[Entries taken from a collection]
::::
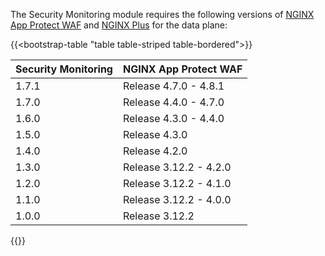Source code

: The Security Monitoring module requires the following versions of [NGINX App Protect WAF](https://docs.nginx.com/nginx-app-protect/) and [NGINX Plus](https://docs.nginx.com/nginx/) for the data plane:

{{<bootstrap-table "table table-striped table-bordered">}}

| Security Monitoring | NGINX App Protect WAF  |
|---------------------|------------------------|
| 1.7.1               | Release 4.7.0 - 4.8.1  |
| 1.7.0               | Release 4.4.0 - 4.7.0  |
| 1.6.0               | Release 4.3.0 - 4.4.0  |
| 1.5.0               | Release 4.3.0          |
| 1.4.0               | Release 4.2.0          |
| 1.3.0               | Release 3.12.2 - 4.2.0 |
| 1.2.0               | Release 3.12.2 - 4.1.0 |
| 1.1.0               | Release 3.12.2 - 4.0.0 |
| 1.0.0               | Release 3.12.2         |

{{</bootstrap-table>}}

<!-- Do not remove. Keep this code at the bottom of the include -->
<!-- DOCS-1073 -->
::::
TASK OBJECTIVE: Each line from the one with "3.12.2 - 4.0.0 |" through the end of the entries above must be set down exactly, both end lines included, and no other line may appear.

SOLUTION TO THIS TASK:
| 1.1.0               | Release 3.12.2 - 4.0.0 |
| 1.0.0               | Release 3.12.2         |

{{</bootstrap-table>}}

<!-- Do not remove. Keep this code at the bottom of the include -->
<!-- DOCS-1073 -->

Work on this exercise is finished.